Directions for this task: Pictures stay out; everything else in the records is to be copied exactly.

(Beginning of Supplied data)

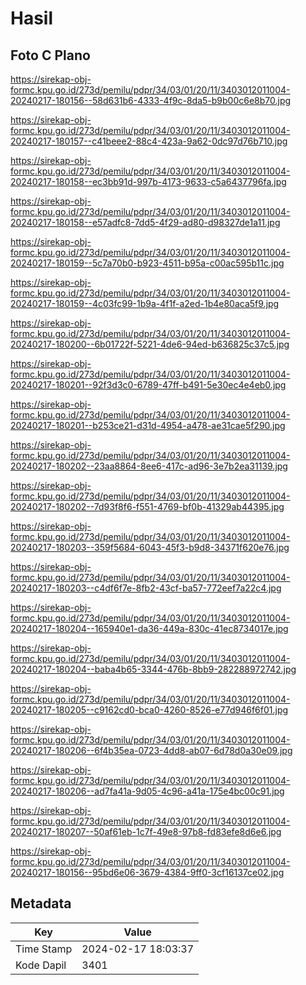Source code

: # Hasil

## Foto C Plano

https://sirekap-obj-formc.kpu.go.id/273d/pemilu/pdpr/34/03/01/20/11/3403012011004-20240217-180156--58d631b6-4333-4f9c-8da5-b9b00c6e8b70.jpg

https://sirekap-obj-formc.kpu.go.id/273d/pemilu/pdpr/34/03/01/20/11/3403012011004-20240217-180157--c41beee2-88c4-423a-9a62-0dc97d76b710.jpg

https://sirekap-obj-formc.kpu.go.id/273d/pemilu/pdpr/34/03/01/20/11/3403012011004-20240217-180158--ec3bb91d-997b-4173-9633-c5a6437796fa.jpg

https://sirekap-obj-formc.kpu.go.id/273d/pemilu/pdpr/34/03/01/20/11/3403012011004-20240217-180158--e57adfc8-7dd5-4f29-ad80-d98327de1a11.jpg

https://sirekap-obj-formc.kpu.go.id/273d/pemilu/pdpr/34/03/01/20/11/3403012011004-20240217-180159--5c7a70b0-b923-4511-b95a-c00ac595b11c.jpg

https://sirekap-obj-formc.kpu.go.id/273d/pemilu/pdpr/34/03/01/20/11/3403012011004-20240217-180159--4c03fc99-1b9a-4f1f-a2ed-1b4e80aca5f9.jpg

https://sirekap-obj-formc.kpu.go.id/273d/pemilu/pdpr/34/03/01/20/11/3403012011004-20240217-180200--6b01722f-5221-4de6-94ed-b636825c37c5.jpg

https://sirekap-obj-formc.kpu.go.id/273d/pemilu/pdpr/34/03/01/20/11/3403012011004-20240217-180201--92f3d3c0-6789-47ff-b491-5e30ec4e4eb0.jpg

https://sirekap-obj-formc.kpu.go.id/273d/pemilu/pdpr/34/03/01/20/11/3403012011004-20240217-180201--b253ce21-d31d-4954-a478-ae31cae5f290.jpg

https://sirekap-obj-formc.kpu.go.id/273d/pemilu/pdpr/34/03/01/20/11/3403012011004-20240217-180202--23aa8864-8ee6-417c-ad96-3e7b2ea31139.jpg

https://sirekap-obj-formc.kpu.go.id/273d/pemilu/pdpr/34/03/01/20/11/3403012011004-20240217-180202--7d93f8f6-f551-4769-bf0b-41329ab44395.jpg

https://sirekap-obj-formc.kpu.go.id/273d/pemilu/pdpr/34/03/01/20/11/3403012011004-20240217-180203--359f5684-6043-45f3-b9d8-34371f620e76.jpg

https://sirekap-obj-formc.kpu.go.id/273d/pemilu/pdpr/34/03/01/20/11/3403012011004-20240217-180203--c4df6f7e-8fb2-43cf-ba57-772eef7a22c4.jpg

https://sirekap-obj-formc.kpu.go.id/273d/pemilu/pdpr/34/03/01/20/11/3403012011004-20240217-180204--165940e1-da36-449a-830c-41ec8734017e.jpg

https://sirekap-obj-formc.kpu.go.id/273d/pemilu/pdpr/34/03/01/20/11/3403012011004-20240217-180204--baba4b65-3344-476b-8bb9-282288972742.jpg

https://sirekap-obj-formc.kpu.go.id/273d/pemilu/pdpr/34/03/01/20/11/3403012011004-20240217-180205--c9162cd0-bca0-4260-8526-e77d946f6f01.jpg

https://sirekap-obj-formc.kpu.go.id/273d/pemilu/pdpr/34/03/01/20/11/3403012011004-20240217-180206--6f4b35ea-0723-4dd8-ab07-6d78d0a30e09.jpg

https://sirekap-obj-formc.kpu.go.id/273d/pemilu/pdpr/34/03/01/20/11/3403012011004-20240217-180206--ad7fa41a-9d05-4c96-a41a-175e4bc00c91.jpg

https://sirekap-obj-formc.kpu.go.id/273d/pemilu/pdpr/34/03/01/20/11/3403012011004-20240217-180207--50af61eb-1c7f-49e8-97b8-fd83efe8d6e6.jpg

https://sirekap-obj-formc.kpu.go.id/273d/pemilu/pdpr/34/03/01/20/11/3403012011004-20240217-180156--95bd6e06-3679-4384-9ff0-3cf16137ce02.jpg


## Metadata

| Key        | Value               |
| ---------- | ------------------- |
| Time Stamp | 2024-02-17 18:03:37 |
| Kode Dapil | 3401                |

(End of Supplied data)

Solution:
Source code

: # Hasil

## Foto C Plano

https://sirekap-obj-formc.kpu.go.id/273d/pemilu/pdpr/34/03/01/20/11/3403012011004-20240217-180156--58d631b6-4333-4f9c-8da5-b9b00c6e8b70.jpg

https://sirekap-obj-formc.kpu.go.id/273d/pemilu/pdpr/34/03/01/20/11/3403012011004-20240217-180157--c41beee2-88c4-423a-9a62-0dc97d76b710.jpg

https://sirekap-obj-formc.kpu.go.id/273d/pemilu/pdpr/34/03/01/20/11/3403012011004-20240217-180158--ec3bb91d-997b-4173-9633-c5a6437796fa.jpg

https://sirekap-obj-formc.kpu.go.id/273d/pemilu/pdpr/34/03/01/20/11/3403012011004-20240217-180158--e57adfc8-7dd5-4f29-ad80-d98327de1a11.jpg

https://sirekap-obj-formc.kpu.go.id/273d/pemilu/pdpr/34/03/01/20/11/3403012011004-20240217-180159--5c7a70b0-b923-4511-b95a-c00ac595b11c.jpg

https://sirekap-obj-formc.kpu.go.id/273d/pemilu/pdpr/34/03/01/20/11/3403012011004-20240217-180159--4c03fc99-1b9a-4f1f-a2ed-1b4e80aca5f9.jpg

https://sirekap-obj-formc.kpu.go.id/273d/pemilu/pdpr/34/03/01/20/11/3403012011004-20240217-180200--6b01722f-5221-4de6-94ed-b636825c37c5.jpg

https://sirekap-obj-formc.kpu.go.id/273d/pemilu/pdpr/34/03/01/20/11/3403012011004-20240217-180201--92f3d3c0-6789-47ff-b491-5e30ec4e4eb0.jpg

https://sirekap-obj-formc.kpu.go.id/273d/pemilu/pdpr/34/03/01/20/11/3403012011004-20240217-180201--b253ce21-d31d-4954-a478-ae31cae5f290.jpg

https://sirekap-obj-formc.kpu.go.id/273d/pemilu/pdpr/34/03/01/20/11/3403012011004-20240217-180202--23aa8864-8ee6-417c-ad96-3e7b2ea31139.jpg

https://sirekap-obj-formc.kpu.go.id/273d/pemilu/pdpr/34/03/01/20/11/3403012011004-20240217-180202--7d93f8f6-f551-4769-bf0b-41329ab44395.jpg

https://sirekap-obj-formc.kpu.go.id/273d/pemilu/pdpr/34/03/01/20/11/3403012011004-20240217-180203--359f5684-6043-45f3-b9d8-34371f620e76.jpg

https://sirekap-obj-formc.kpu.go.id/273d/pemilu/pdpr/34/03/01/20/11/3403012011004-20240217-180203--c4df6f7e-8fb2-43cf-ba57-772eef7a22c4.jpg

https://sirekap-obj-formc.kpu.go.id/273d/pemilu/pdpr/34/03/01/20/11/3403012011004-20240217-180204--165940e1-da36-449a-830c-41ec8734017e.jpg

https://sirekap-obj-formc.kpu.go.id/273d/pemilu/pdpr/34/03/01/20/11/3403012011004-20240217-180204--baba4b65-3344-476b-8bb9-282288972742.jpg

https://sirekap-obj-formc.kpu.go.id/273d/pemilu/pdpr/34/03/01/20/11/3403012011004-20240217-180205--c9162cd0-bca0-4260-8526-e77d946f6f01.jpg

https://sirekap-obj-formc.kpu.go.id/273d/pemilu/pdpr/34/03/01/20/11/3403012011004-20240217-180206--6f4b35ea-0723-4dd8-ab07-6d78d0a30e09.jpg

https://sirekap-obj-formc.kpu.go.id/273d/pemilu/pdpr/34/03/01/20/11/3403012011004-20240217-180206--ad7fa41a-9d05-4c96-a41a-175e4bc00c91.jpg

https://sirekap-obj-formc.kpu.go.id/273d/pemilu/pdpr/34/03/01/20/11/3403012011004-20240217-180207--50af61eb-1c7f-49e8-97b8-fd83efe8d6e6.jpg

https://sirekap-obj-formc.kpu.go.id/273d/pemilu/pdpr/34/03/01/20/11/3403012011004-20240217-180156--95bd6e06-3679-4384-9ff0-3cf16137ce02.jpg


## Metadata

| Key        | Value               |
| ---------- | ------------------- |
| Time Stamp | 2024-02-17 18:03:37 |
| Kode Dapil | 3401                |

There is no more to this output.